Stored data
# # # #

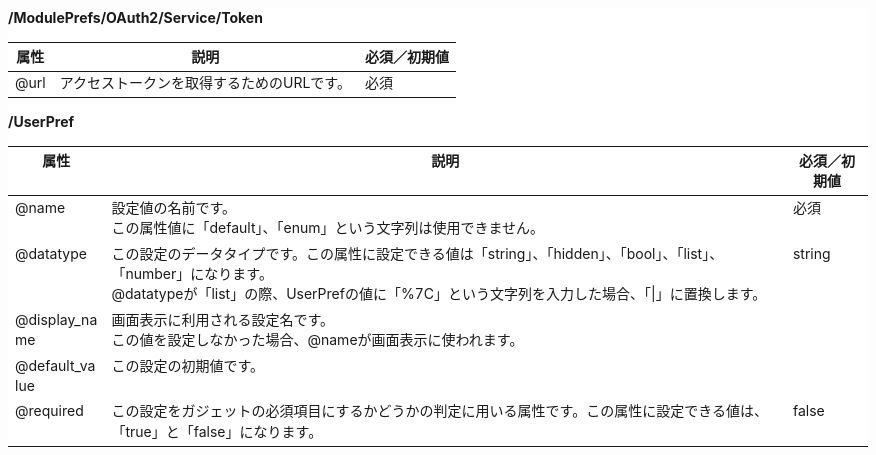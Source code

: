 **/ModulePrefs/OAuth2/Service/Token**
<table>
    <thead>
        <tr>
            <th>属性</th>
            <th>説明</th>
            <th>必須／初期値</th>
        </tr>
    </thead>
    <tbody>
   	<tr>
    	<td>@url</td>
    	<td>アクセストークンを取得するためのURLです。</td>
    	<td>必須</td>
    </tr>
    </tbody>
</table>

**/UserPref**
<table>
    <thead>
        <tr>
            <th>属性</th>
            <th>説明</th>
            <th>必須／初期値</th>
        </tr>
    </thead>
    <tbody>
   	<tr>
    	<td>@name</td>
    	<td>
        	設定値の名前です。<br>
            この属性値に「default」、「enum」という文字列は使用できません。
        </td>
    	<td>必須</td>
    </tr>
   	<tr>
    	<td>@datatype</td>
    	<td>
        	この設定のデータタイプです。この属性に設定できる値は「string」、「hidden」、「bool」、「list」、「number」になります。<br>
            @datatypeが「list」の際、UserPrefの値に「%7C」という文字列を入力した場合、「|」に置換します。
        </td>
    	<td>string</td>
    </tr>
   	<tr>
    	<td>@display_name</td>
    	<td>画面表示に利用される設定名です。<br>
            この値を設定しなかった場合、@nameが画面表示に使われます。
    	<td></td>
    </tr>
   	<tr>
    	<td>@default_value</td>
    	<td>この設定の初期値です。</td>
    	<td></td>
    </tr>
   	<tr>
    	<td>@required</td>
    	<td>この設定をガジェットの必須項目にするかどうかの判定に用いる属性です。この属性に設定できる値は、「true」と「false」になります。</td>
    	<td>false</td>
    </tr>
    </tbody>
</table>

# # # #

What the task requires:
When a line of the records includes "string", that line belongs in the answer.

Expected output:
        	この設定のデータタイプです。この属性に設定できる値は「string」、「hidden」、「bool」、「list」、「number」になります。<br>
    	<td>string</td>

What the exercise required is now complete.